* [EXERCISE PROMPT] Select from the data all lines with the word "positivo".

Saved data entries
• • • • •
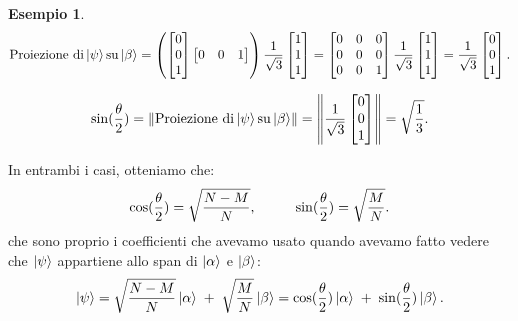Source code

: \documentclass{book}
\theoremstyle{definition}
\theoremstyle{definition}
\theoremstyle{definition}
\newtheorem*{ex}{Esempio}
\theoremstyle{plain}
\theoremstyle{plain}
\theoremstyle{plain}
\theoremstyle{plain}
\begin{document}
\begin{ex}
\begin{displaymath}
\text{Proiezione di} \ket{\psi} \text{su} \ket{\beta} = \left( \begin{bmatrix}
0 \\
0 \\
1
\end{bmatrix} \begin{bmatrix}
0 & 0 & 1
\end{bmatrix}
\right)
\frac{1}{\sqrt{3}} \begin{bmatrix}
1 \\
1 \\
1
\end{bmatrix} = \begin{bmatrix}
0 & 0 & 0 \\
0 & 0 & 0 \\
0 & 0 & 1
\end{bmatrix} \frac{1}{\sqrt{3}} \begin{bmatrix}
1 \\
1 \\
1
\end{bmatrix} = \frac{1}{\sqrt{3}} \begin{bmatrix}
0 \\
0 \\
1
\end{bmatrix}.
\end{displaymath}

\begin{displaymath}
\sin(\frac{\theta}{2}) = \left\lVert \text{Proiezione di} \ket{\psi} \text{su} \ket{\beta} \right\rVert = \left\lVert \frac{1}{\sqrt{3}} \begin{bmatrix}
0 \\
0 \\
1
\end{bmatrix} \right\rVert = \sqrt{\frac{1}{3}}.
\end{displaymath}

\end{ex}
In entrambi i casi, otteniamo che:
\begin{displaymath}
\cos(\frac{\theta}{2}) = \sqrt{\frac{N-M}{N}}, \mkern50mu \sin(\frac{\theta}{2}) = \sqrt{\frac{M}{N}}.
\end{displaymath}
che sono proprio i coefficienti che avevamo usato quando avevamo fatto vedere che $\ket{\psi}$ appartiene allo span di $\ket{\alpha}$ e $\ket{\beta}$:
\begin{displaymath}
\ket{\psi} = \sqrt{\frac{N-M}{N}} \ket{\alpha} \mkern5mu + \mkern5mu \sqrt{\frac{M}{N}} \ket{\beta} = \cos(\frac{\theta}{2})  \ket{\alpha} \mkern5mu + \mkern5mu \sin(\frac{\theta}{2}) \ket{\beta}.
\end{displaymath}
\end{document}
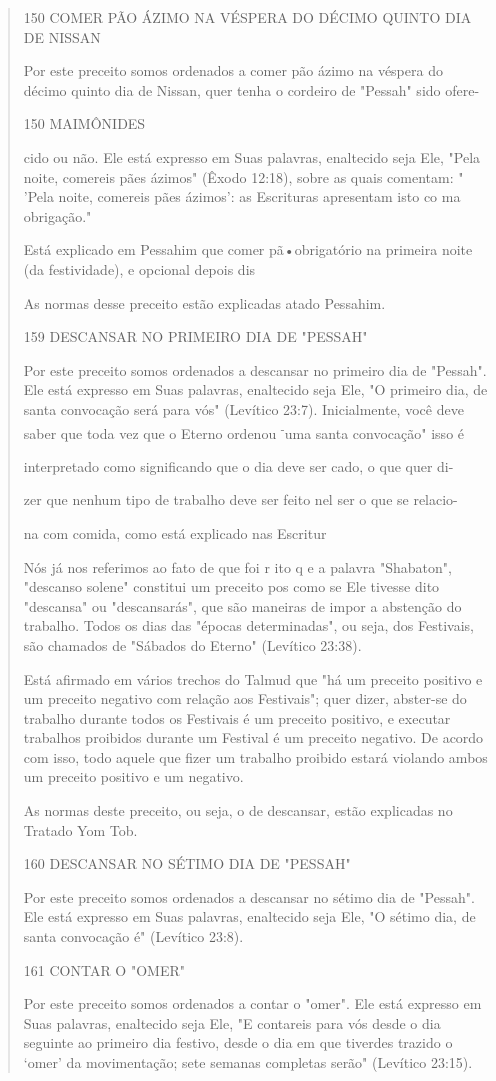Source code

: \begin{quote}
150 COMER PÃO ÁZIMO NA VÉSPERA DO DÉCIMO QUINTO DIA DE NISSAN

Por este preceito somos ordenados a comer pão ázimo na véspera do décimo
quinto dia de Nissan, quer tenha o cordeiro de "Pessah" sido ofere-

150 MAIMÔNIDES

cido ou não. Ele está expresso em Suas palavras, enaltecido seja Ele,
"Pela noi­te, comereis pães ázimos" (Êxodo 12:18), sobre as quais
comentam: " 'Pela noite, comereis pães ázimos': as Escrituras apresentam
isto co ma obrigação."

Está explicado em Pessahim que comer pã•obrigatório na primeira noite
(da festividade), e opcional depois dis

As normas desse preceito estão explicadas atado Pessahim.

159 DESCANSAR NO PRIMEIRO DIA DE "PESSAH"

Por este preceito somos ordenados a descansar no primeiro dia de
"Pessah". Ele está expresso em Suas palavras, enaltecido seja Ele, "O
primeiro dia, de santa convocação será para vós" (Levítico 23:7).
Inicialmente, você de­ve saber que toda vez que o Eterno ordenou
\textsuperscript{-}uma santa convocação" isso é

interpretado como significando que o dia deve ser cado, o que quer di-

zer que nenhum tipo de trabalho deve ser feito nel ser o que se relacio-

na com comida, como está explicado nas Escritur

Nós já nos referimos ao fato de que foi r ito q e a palavra "Shaba­ton",
"descanso solene" constitui um preceito pos como se Ele tivesse dito
"descansa" ou "descansarás", que são maneiras de impor a abstenção do
trabalho. Todos os dias das "épocas determinadas", ou seja, dos
Festivais, são chamados de "Sábados do Eterno" (Levítico 23:38).

Está afirmado em vários trechos do Talmud que "há um preceito po­sitivo
e um preceito negativo com relação aos Festivais"; quer dizer, abster-se
do trabalho durante todos os Festivais é um preceito positivo, e
executar traba­lhos proibidos durante um Festival é um preceito
negativo. De acordo com is­so, todo aquele que fizer um trabalho
proibido estará violando ambos um pre­ceito positivo e um negativo.

As normas deste preceito, ou seja, o de descansar, estão explicadas no
Tratado Yom Tob.

160 DESCANSAR NO SÉTIMO DIA DE "PESSAH"

Por este preceito somos ordenados a descansar no sétimo dia de
"Pes­sah". Ele está expresso em Suas palavras, enaltecido seja Ele, "O
sétimo dia, de santa convocação é" (Levítico 23:8).

161 CONTAR O "OMER"

Por este preceito somos ordenados a contar o "omer". Ele está ex­presso
em Suas palavras, enaltecido seja Ele, "E contareis para vós desde o dia
seguinte ao primeiro dia festivo, desde o dia em que tiverdes trazido o
`omer' da movimentação; sete semanas completas serão" (Levítico 23:15).
\end{quote}

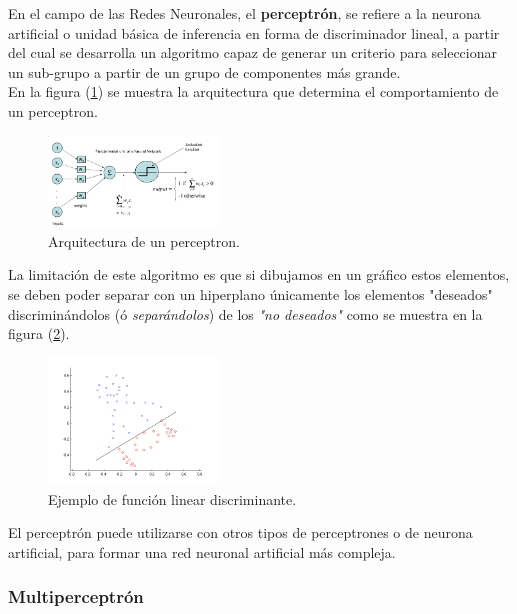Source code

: \documentclass[osajnl,twocolumn,showpacs,superscriptaddress,10pt,floatfix]{revtex4-1} %
\begin{document}
En el campo de las Redes Neuronales, el \textbf{perceptrón}, se refiere a la neurona artificial o unidad básica de inferencia en forma de discriminador lineal, a partir del cual se desarrolla un algoritmo capaz de generar un criterio para seleccionar un sub-grupo a partir de un grupo de componentes más grande. \\

En la figura (\ref{figure:perceptron_example}) se muestra la arquitectura que determina el comportamiento de un perceptron.

\begin{figure}[H]
    \centering
    \includegraphics[width=0.4\textwidth]{theory/perceptron}
    \caption{Arquitectura de un perceptron.}
    \label{figure:perceptron_example}
\end{figure}

La limitación de este algoritmo es que si dibujamos en un gráfico estos elementos, se deben poder separar con un hiperplano únicamente los elementos "deseados" discriminándolos (ó \textit{separándolos}) de los \textit{"no deseados"} como se muestra en la figura (\ref{figure:linear_example}).

\begin{figure}[H]
    \centering
    \includegraphics[width=0.4\textwidth]{theory/linear}
    \caption{Ejemplo de función linear discriminante.}
    \label{figure:linear_example}
\end{figure}

El perceptrón puede utilizarse con otros tipos de perceptrones o de neurona artificial, para formar una red neuronal artificial más compleja.

\subsubsection{Multiperceptrón}
\end{document}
• • • • •
* [ANSWER BOX]
do trabalho durante todos os Festivais é um preceito positivo, e
proibido estará violando ambos um pre­ceito positivo e um negativo.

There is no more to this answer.